TEMPO.CO, Jakarta - Peneliti politik Lembaga Ilmu Pengetahuan Indonesia Siti Zuhro mengatakan gerakan masyarakat sipil harus kuat untuk mengimbangi pemerintahan periode kedua Presiden Joko Widodo atau Jokowi yang minim oposisi.
Menurut dia, masyarakat tak bisa lagi bergantung pada Dewan Perwakilan Rakyat yang sibuk dengan urusan mereka sendiri. “Yang bisa diharapkan sekarang adalah gerakan konsolidasi civil society, kita sudah tidak bisa lagi bergantung pada peran DPR yang sangat sibuk dengan dirinya sendiri,” kata Siti saat dihubungi, Jumat, 18 Oktober 2019.
Menjelang pelantikan presiden 20 Oktober mendatang, sinyal akan bergabungnya Partai Gerindra ke koalisi pemerintahan semakin menguat.

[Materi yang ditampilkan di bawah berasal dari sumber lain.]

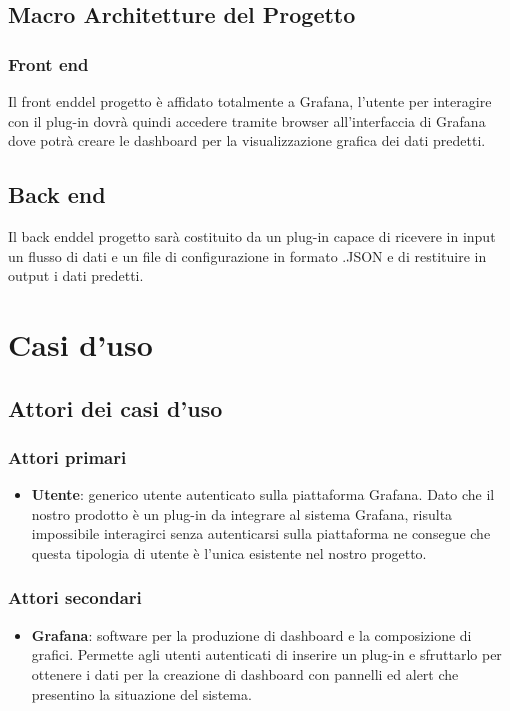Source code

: 	\subsection{Macro Architetture del Progetto}
		\subsubsection{Front end}
		Il front end\glosp del progetto è affidato totalmente a Grafana, l'utente per interagire con il plug-in dovrà quindi accedere tramite browser all'interfaccia di Grafana dove potrà creare le dashboard per la visualizzazione grafica dei dati predetti. 
		\subsection{Back end}
		Il back end\glosp del progetto sarà costituito da un plug-in capace di ricevere in input un flusso di dati e un file di configurazione in formato .JSON e di restituire in output i dati predetti.
\section{Casi d'uso}
	\subsection{Attori dei casi d'uso}
		\subsubsection{Attori primari}
		\begin{itemize}
			\item \textbf{Utente}: generico utente autenticato sulla piattaforma Grafana. Dato che il nostro prodotto è un plug-in da integrare al sistema Grafana, risulta impossibile interagirci senza autenticarsi sulla piattaforma ne consegue che questa tipologia di utente è l'unica esistente nel nostro progetto.
		\end{itemize}
		\subsubsection{Attori secondari}
		\begin{itemize}
			\item \textbf{Grafana}: software per la produzione di dashboard e la composizione di grafici. Permette agli utenti autenticati di inserire un plug-in e sfruttarlo per ottenere i dati per la creazione di dashboard con pannelli ed alert che presentino la situazione del sistema.
		\end{itemize}
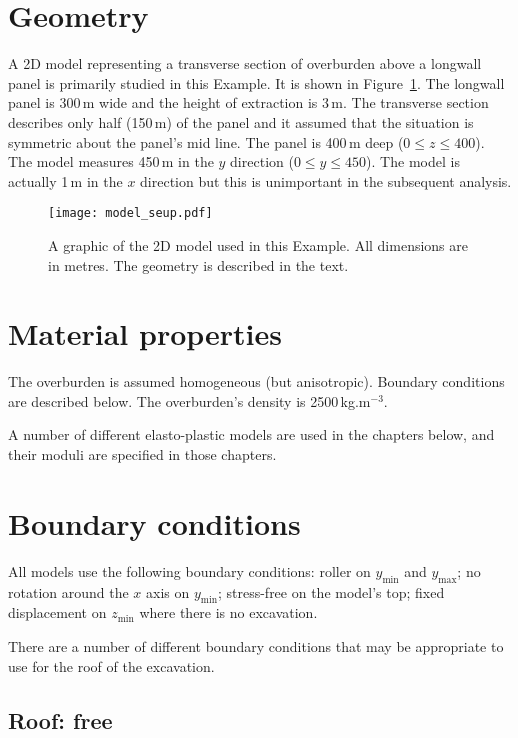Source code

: \documentclass[]{scrreprt}
\begin{document}
\section{Geometry}

A 2D model representing a transverse section of overburden above a
longwall panel is primarily studied in this Example.  It is shown in
Figure~\ref{model_setup.fig}.  The longwall panel is 300\,m wide and the height of
extraction is 3\,m.  The transverse section describes only half
(150\,m) of the panel and it assumed that the situation is symmetric
about the panel's mid line.  The panel is 400\,m deep ($0\leq z\leq 400$).  The model
measures 450\,m in the $y$ direction ($0\leq y\leq 450$).  The model
is actually 1\,m in the $x$ direction but this is unimportant in the
subsequent analysis.

\begin{figure}[htb]
\begin{center}
\texttt{[image: model\_seup.pdf]}
\caption{A graphic of the 2D model used in this Example.  All
  dimensions are in metres.  The geometry is described in the text.}
\label{model_setup.fig}
\end{center}
\end{figure}

\section{Material properties}

The overburden is assumed homogeneous (but
anisotropic).  Boundary conditions are described below.  The
overburden's density is 2500\,kg.m$^{-3}$.

A number of different elasto-plastic models are used in the chapters
below, and their moduli are specified in those chapters.

\section{Boundary conditions}

All models use the following boundary conditions: roller on
$y_{\mathrm{min}}$ and $y_{\mathrm{max}}$; no rotation around the $x$
axis on $y_{\mathrm{min}}$; stress-free on the model's top; fixed
displacement on $z_{\mathrm{min}}$
where there is no excavation.

There are a number of different boundary conditions that may be
appropriate to use for the roof of the excavation.

\subsection{Roof: free}
\label{free.roof.sec}
\end{document}
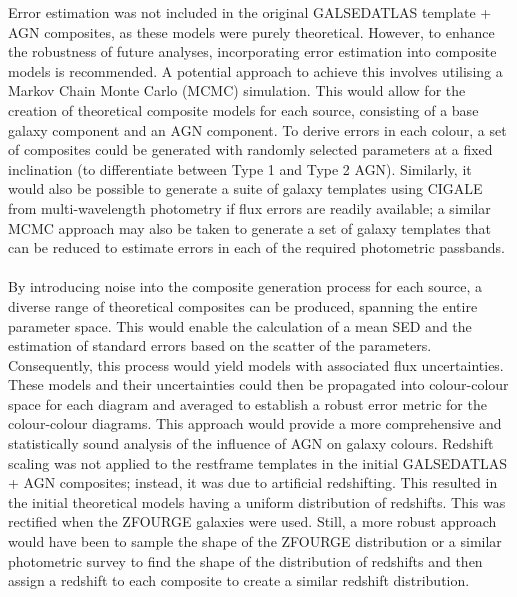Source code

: Error estimation was not included in the original GALSEDATLAS template + AGN composites, as these models were purely theoretical. However, to enhance the robustness of future analyses, incorporating error estimation into composite models is recommended. A potential approach to achieve this involves utilising a Markov Chain Monte Carlo (MCMC) simulation. This would allow for the creation of theoretical composite models for each source, consisting of a base galaxy component and an AGN component. To derive errors in each colour, a set of composites could be generated with randomly selected parameters at a fixed inclination (to differentiate between Type 1 and Type 2 AGN). Similarly, it would also be possible to generate a suite of galaxy templates using CIGALE from multi-wavelength photometry if flux errors are readily available; a similar MCMC approach may also be taken to generate a set of galaxy templates that can be reduced to estimate errors in each of the required photometric passbands.\\\\
By introducing noise into the composite generation process for each source, a diverse range of theoretical composites can be produced, spanning the entire parameter space. This would enable the calculation of a mean SED and the estimation of standard errors based on the scatter of the parameters. Consequently, this process would yield models with associated flux uncertainties. These models and their uncertainties could then be propagated into colour-colour space for each diagram and averaged to establish a robust error metric for the colour-colour diagrams. This approach would provide a more comprehensive and statistically sound analysis of the influence of AGN on galaxy colours. Redshift scaling was not applied to the restframe templates in the initial GALSEDATLAS + AGN composites; instead, it was due to artificial redshifting. This resulted in the initial theoretical models having a uniform distribution of redshifts. This was rectified when the ZFOURGE galaxies were used. Still, a more robust approach would have been to sample the shape of the ZFOURGE distribution or a similar photometric survey to find the shape of the distribution of redshifts and then assign a redshift to each composite to create a similar redshift distribution. 

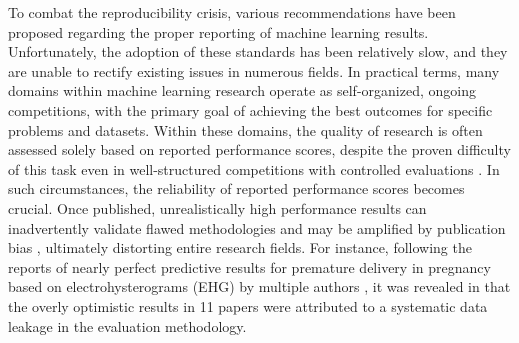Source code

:\documentclass[5p, final]{elsarticle}
\begin{document}
To combat the reproducibility crisis, various recommendations have been proposed \cite{repr0, repr2} regarding the proper reporting of machine learning results. Unfortunately, the adoption of these standards has been relatively slow, and they are unable to rectify existing issues in numerous fields.
In practical terms, many domains within machine learning research operate as self-organized, ongoing competitions, with the primary goal of achieving the best outcomes for specific problems and datasets. Within these domains, the quality of research is often assessed solely based on reported performance scores, despite the proven difficulty of this task even in well-structured competitions with controlled evaluations \cite{ranking}. In such circumstances, the reliability of reported performance scores becomes crucial. Once published, unrealistically high performance results can inadvertently validate flawed methodologies and may be amplified by publication bias \cite{publicationbias}, ultimately distorting entire research fields.
For instance, following the reports of nearly perfect predictive results for premature delivery in pregnancy based on electrohysterograms (EHG) by multiple authors \cite{ehgreview}, it was revealed in \cite{ehg} that the overly optimistic results in 11 papers were attributed to a systematic data leakage in the evaluation methodology.
\end{document}
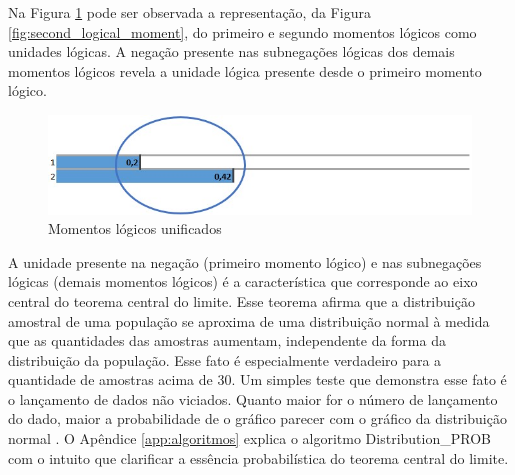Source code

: Na Figura \ref{fig:logical_units} pode ser observada a representação, da Figura \ref{fig:second_logical_moment}, do primeiro e segundo momentos lógicos como unidades lógicas. A negação presente nas subnegações lógicas dos demais momentos lógicos revela a unidade lógica presente desde o primeiro momento lógico.
	\begin{figure}[H]
	\caption{Momentos lógicos unificados}
	\label{fig:logical_units}
	\centering
	\includegraphics[scale=.85]{sections/images/logical_units.jpg}
	\end{figure}

A unidade presente na negação (primeiro momento lógico) e nas subnegações lógicas (demais momentos lógicos) é a característica que corresponde ao eixo central do teorema central do limite. Esse teorema afirma que a distribuição amostral de uma população se aproxima de uma distribuição normal à medida que as quantidades das amostras aumentam, independente da forma da distribuição da população. Esse fato é especialmente verdadeiro para a quantidade de amostras acima de 30. Um simples teste que demonstra esse fato é o lançamento de dados não viciados. Quanto maior for o número de lançamento do dado, maior a probabilidade de o gráfico parecer com o gráfico da distribuição normal \cite{statisticshowto_teorema_central_limite}. O Apêndice \ref{app:algoritmos} explica o algoritmo Distribution\_PROB com o intuito que clarificar a essência probabilística do teorema central do limite.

Gerindra bahkan disebut-sebut bakal mendapatkan sejumlah kursi menteri. Padahal, partai ini mengusung Prabowo Subianto yang berhadapan dengan Jokowi dalam Pilpres 2019.
Siti mengatakan model koalisi gemuk sebenarnya pernah terjadi di masa pemerintahan Susilo Bambang Yudhoyono (SBY). Kala itu, kata dia, partai oposisi hanya diisi oleh Partai Hanura dan PDIP. “Istilahnya koalisi pelangi,” kata dia.
Ketika koalisi sudah semakin gemuk, kata Siti, fungsi pengawasan terhadap jalannya pemerintahan oleh DPR tidak berfungsi. Di sanalah, kata dia, fungsi pengawasan jalannya pemerintahan diambil alih oleh masyarakat sipil. Ia menilai pengawasan masyarakat sipil di era SBY cukup berhasil. Pemerintah, kata dia, cukup merespon ketika mendapatkan kritik. “Tidak ada labeling makar atau tudingan radikalisme,” kata dia.
Siti beranggapan era pemerintahan Jokowi punya gaya yang berbeda dalam merespon desakan masyarakat sipil. Karena itu, ia berharap, dengan minimnya oposisi pemerintah di DPR pada pemerintahan Jokowi periode kedua, gerakan masyarakat sipil dapat lebih dikonsolidasikan. “Dalam teori, semakin kencang tekanan rezim, semakin mengkristal gerakan civil society dan perannya semakin menonjol,” kata dia.